Blogged from my Android
From DG:
1) Assad's thugs attack Ford
A video has emerged, showing a pro-regime demonstrator, wrapping a poster of Bashar Assad around the American ambassador to Syria, Robert Ford. (h/t Tweet from LakerGMC)
A video has emerged of U.S. Ambassador to Syria Robert Ford being assaulted by a pro-regime demonstrator on the streets of Damascus last week.
The assault took place before Ford's unapproved trip to the city of Jassem on Aug 23. Ford was present at a gathering of demonstrators who support the regime of Syrian President Bashar al-Assad outside the Cham Palace Hotel in Damascus when one demonstrator ran up to Ford and tried to wrap him in a poster that featured Assad's face.
Ford's security intervened quickly and rushed Ford to his car. The incident was then replayed in a highly produced segment on a Syrian television station owned by Mohamed Hamsho, a businessman is the brother-in-law of the president's brother, Maher al-Assad. Hamsho was sanctioned by the U.S. Treasury Department earlier this month for siding with the Assad regime during its brutal crackdown on protesters.
2) Terrorists in Gaza attack Palestinians
From the IDF Spokesperson, late last week:
During the attack several mortar shells hit the Erez Crossing, just as three Palestinian women and two infants were crossing back into the Gaza Strip after receiving medical treatment in Israel, causing damage to the crossing's infrastructure and an electrical shutdown. The power outage disabled gates at the crossing. Two of the women passed through safely but a third woman, along with her infant daughter, got caught between two disabled gates while rockets were falling.Elder of Ziyon asks:
The commander of the Erez crossing and another security officer rescued the woman and her daughter. All of the Palestinian women were brought to a protected shelter at the crossing where they were given a meal for the end of the daily Ramadan fast.

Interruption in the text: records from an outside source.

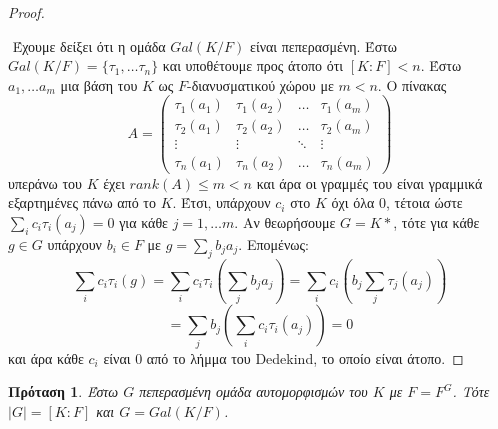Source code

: \documentclass[oneside,a4paper]{article}
\newtheorem{prop}{Πρόταση}
\newcommand {\tl}{\textlatin}
\begin{document}
\begin{proof} $ $

	$ $\newline
	Έχουμε δείξει ότι η ομάδα $Gal(K/F)$ είναι πεπερασμένη. Έστω $Gal(K/F) = \{\tau_1 , \ldots \tau_n \}$ και υποθέτουμε προς άτοπο ότι $[K:F] < n$. Έστω $a_1 ,\ldots a_m$ μια βάση του $K$ ως $F$-διανυσματικού χώρου με $m<n$. Ο πίνακας
	\[A = 
	\begin{pmatrix}
		\tau_1 (a_1) & \tau_1 (a_2) & \ldots  & \tau_1 (a_m) \\
		\tau_2 (a_1) & \tau_2 (a_2) & \ldots & \tau_2 (a_m) \\
		\vdots & \vdots & \ddots & \vdots \\
		\tau_n (a_1) & \tau_n (a_2) & \ldots & \tau_n (a_m)
	\end{pmatrix}
	\]
	υπεράνω του $K$ έχει $rank(A) \leq m < n$ και άρα οι γραμμές του είναι γραμμικά εξαρτημένες πάνω από το $K$. Έτσι, υπάρχουν $c_i$ στο $K$ όχι όλα $0$, τέτοια ώστε $\sum\limits_i c_i \tau_i (a_j) = 0$ για κάθε $j = 1,\ldots m$. Αν θεωρήσουμε $G = K*$, τότε για κάθε $g \in G$ υπάρχουν $b_i \in F$ με $g = \sum\limits_j b_j a_j$.
	Επομένως:
	$$\sum\limits_i c_i \tau_i (g) = \sum\limits_i c_i \tau_i \left(\sum\limits_j b_j a_j\right) = \sum\limits_i c_i \left( b_j \sum\limits_j \tau_j (a_j)\right)$$
	$$ = \sum\limits_j b_j \left( \sum\limits_i c_i \tau_i (a_j) \right) = 0$$
	και άρα κάθε $c_i$ είναι $0$ από το λήμμα του \tl{Dedekind}, το οποίο είναι άτοπο.
\end{proof}

\begin{prop}
	\label{duo dekatessera}
	Έστω $G$ πεπερασμένη ομάδα αυτομορφισμών του $K$ με $F=F^G$. Τότε $|G| = [K:F]$ και $G = Gal(K/F)$.
\end{prop}
\end{document}
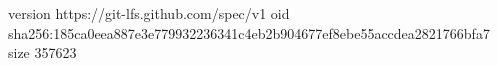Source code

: version https://git-lfs.github.com/spec/v1
oid sha256:185ca0eea887e3e779932236341c4eb2b904677ef8ebe55accdea2821766bfa7
size 357623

How often do you hear anyone - including these same NGOs - condemning attacks on the crossings?
3) Changes
Last week there were two similar article in the New York Times and the Washington Post; both dealt with how the changes in the Arab world (and more generally in the Middle East) were affecting Israel. Ethan Bronner of the New York Times wrote With Mideast in Turmoil, Israel Debates Strategy:
As angry rallies by Egyptians outside the Israeli Embassy in Cairo this week have shown, Israel's relationship with Egypt is fraying. A deadly exchange of rockets fired at southern Israel and Israeli airstrikes on Hamas-controlled Gaza this week showed the risk of escalation there. Damaged ties with Turkey are not improving. Cooperation with the Palestinian Authority in the West Bank seems headed for trouble.A similarly themed article written by Joel Greenberg, Israel mulls ties with a changed Egypt was published in the Washington Post.
"We are witnessing a paradigm shift in front of our eyes," said a top Israeli official who spoke on the condition of anonymity. "Egypt was a major stabilizer in the region, and that may be over. Coordination with the Palestinian security officials could be lost. We are concerned about Turkey."

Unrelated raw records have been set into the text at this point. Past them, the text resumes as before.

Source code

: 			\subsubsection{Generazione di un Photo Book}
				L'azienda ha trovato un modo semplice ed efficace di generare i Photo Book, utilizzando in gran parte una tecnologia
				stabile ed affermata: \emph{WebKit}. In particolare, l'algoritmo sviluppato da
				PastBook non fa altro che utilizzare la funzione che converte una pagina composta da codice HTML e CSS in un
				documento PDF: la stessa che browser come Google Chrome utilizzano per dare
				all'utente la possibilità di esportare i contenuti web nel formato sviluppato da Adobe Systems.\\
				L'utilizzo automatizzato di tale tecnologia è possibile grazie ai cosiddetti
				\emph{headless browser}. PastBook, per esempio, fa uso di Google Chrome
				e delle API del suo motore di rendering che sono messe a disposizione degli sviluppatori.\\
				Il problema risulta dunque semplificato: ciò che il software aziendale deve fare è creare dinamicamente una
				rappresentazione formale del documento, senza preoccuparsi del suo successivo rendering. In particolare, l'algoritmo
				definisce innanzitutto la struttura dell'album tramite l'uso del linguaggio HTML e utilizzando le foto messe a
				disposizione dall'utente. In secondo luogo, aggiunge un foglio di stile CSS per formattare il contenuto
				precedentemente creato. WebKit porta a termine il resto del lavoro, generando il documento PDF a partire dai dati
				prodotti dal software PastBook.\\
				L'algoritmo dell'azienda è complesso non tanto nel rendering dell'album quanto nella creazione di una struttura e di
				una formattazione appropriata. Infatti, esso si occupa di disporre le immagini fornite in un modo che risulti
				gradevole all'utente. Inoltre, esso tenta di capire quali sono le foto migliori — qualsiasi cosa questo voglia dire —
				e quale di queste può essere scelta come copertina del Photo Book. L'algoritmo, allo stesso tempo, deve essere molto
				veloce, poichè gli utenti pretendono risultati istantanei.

There is a growing realization in Israel that maintaining ties with post-revolutionary Egypt no longer depends solely on cultivating the relationship with its leaders. Adopting stances that are more acceptable to ordinary Egyptians and the various political forces emerging in that country after Mubarak's ouster has become important as well.The New York Times article, seems a bit better and more detailed. But both articles lack certain information.
"There's a new factor now, the masses, who are setting the pace and dictating moves," said Binyamin Ben-Eliezer, a veteran politician and former defense minister long known for his relationships with Mubarak and senior Egyptian officials.
Neither article gives a sense that Israel sacrificed the Sinai and with it, strategic depth and a wealth of natural resources, in order to achieve peace with Egypt. Israel didn't simply rely on the goodwill of a corrupt and unpopular dictator. The growing influence of the Muslim Brotherhood isn't addressed in either article; the Greenberg article simply attributes it to "ordinary Egyptians and various political forces" without naming those forces. Similarly, Bronner doesn't mention that Turkey, under Erdogan has been moving away from Israel from well before the Mavi Marmara and that Turkey has been becoming more of a radical Islamic state. Neither article is especially bad, but neither fully describes the forces in play.